趣味はラテン音楽を歌う事だがその歌詞のテーマの殆どが恋に関するもので
年齢に関係なく歌えば心が弾んで脳の活性化にも良いと一人合点をしている。
メキシコの歌にソラメンテ ウナ ベス(Solamente una vez)の名曲がある。

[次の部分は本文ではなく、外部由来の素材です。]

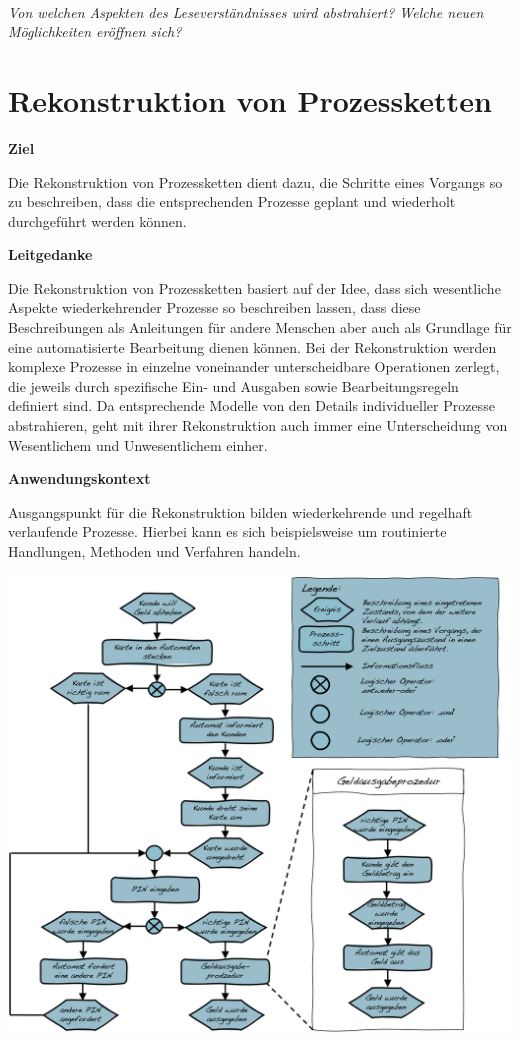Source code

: \documentclass[
  a4paper,
]{book}
\begin{document}
~

\begin{blackbox}
\emph{Von welchen Aspekten des Leseverständnisses wird abstrahiert? Welche neuen Möglichkeiten eröffnen sich?}

\end{blackbox}

\section{Rekonstruktion von Prozessketten}\label{rekonstruktion-von-prozessketten}

\textbf{Ziel}

Die Rekonstruktion von Prozessketten dient dazu, die Schritte eines Vorgangs so zu beschreiben, dass die entsprechenden Prozesse geplant und wiederholt durchgeführt werden können.

\textbf{Leitgedanke}

Die Rekonstruktion von Prozessketten basiert auf der Idee, dass sich wesentliche Aspekte wiederkehrender Prozesse so beschreiben lassen, dass diese Beschreibungen als Anleitungen für andere Menschen aber auch als Grundlage für eine automatisierte Bearbeitung dienen können. Bei der Rekonstruktion werden komplexe Prozesse in einzelne voneinander unterscheidbare Operationen zerlegt, die jeweils durch spezifische Ein- und Ausgaben sowie Bearbeitungsregeln definiert sind. Da entsprechende Modelle von den Details individueller Prozesse abstrahieren, geht mit ihrer Rekonstruktion auch immer eine Unterscheidung von Wesentlichem und Unwesentlichem einher.

\textbf{Anwendungskontext}

Ausgangspunkt für die Rekonstruktion bilden wiederkehrende und regelhaft verlaufende Prozesse. Hierbei kann es sich beispielsweise um routinierte Handlungen, Methoden und Verfahren handeln.

\begin{center}\includegraphics{Figures/09-05-Prozesskette} \end{center}
\end{document}
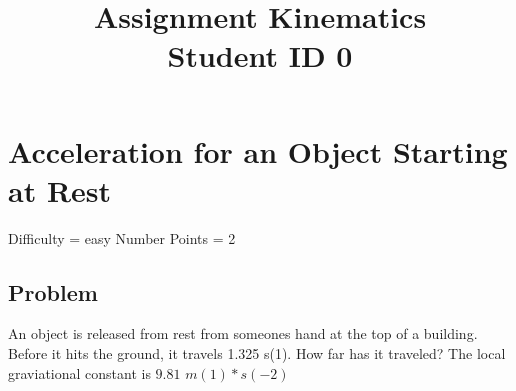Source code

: \documentclass{article}
\title{Assignment Kinematics \\ Student ID 0}
\begin{document}
\maketitle

\section{Acceleration for an Object Starting at Rest}
Difficulty = easy
Number Points = 2
\subsection{Problem}
An object is released from rest from someones hand at the top of a building. Before it hits the ground, it travels 1.325 s(1). How far has it traveled? The local graviational constant is $9.81$ $m(1)*s(-2)$
\vspace{6cm} 
\end{document}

内容は「私の人生で、ただ一度だけ、あなたに恋をした、ただ一度だけ」で
ラテン屈指の作曲家アグスティン ララの名作だが、素敵な歌詞とは裏腹に
ララは70年の生涯のなかで結婚・離婚を何度も繰り返している。といって
その辺りがラテン気質というもので、情熱があって結ばれ愛情が無くなれば
別れてしまう陽気な人生観は日本人に理解し難い面もあるが見方を変えれば
しがらみに固執して耐える生活より、別な人との道を模索する彼らのほうが
よほど人間的といえる。だからラテンの恋歌はご挨拶程度のものなのだろう。
俗な言葉に「ころし文句」というのがあって男女の間柄ではもちろんのこと
夫婦、親子、友人間で親しみの言葉は必要と思うが日本の男は昔からの習慣で
不器用というか、負け惜しみが強いというか、女性を褒めるのは男にとって
沽券に関わると思っているのか、特に女房に対しては心の中で思っていても
決して口に出さないのが夫たる威厳だと勘違いしているのが日本の男性像だ。
その点、欧米とくにラテン系の男性は実にサラリと何気なく口にするという。
女として、それがころし文句と分かっていても悪い気持ちはするはずないが
慣れていない日本の女性が海外旅行で時々口説き文句に騙され泣きをみる。
とにかくラテン音楽は「ころし文句の恋の歌」で歌うことで若い心を保てる。
「秋風にかきなす琴のこえにさへ はかなく人の恋しかるらむ」  古今集
古今東西 老若男女 恋にまつわる人間の生涯の本性は絶えることはない。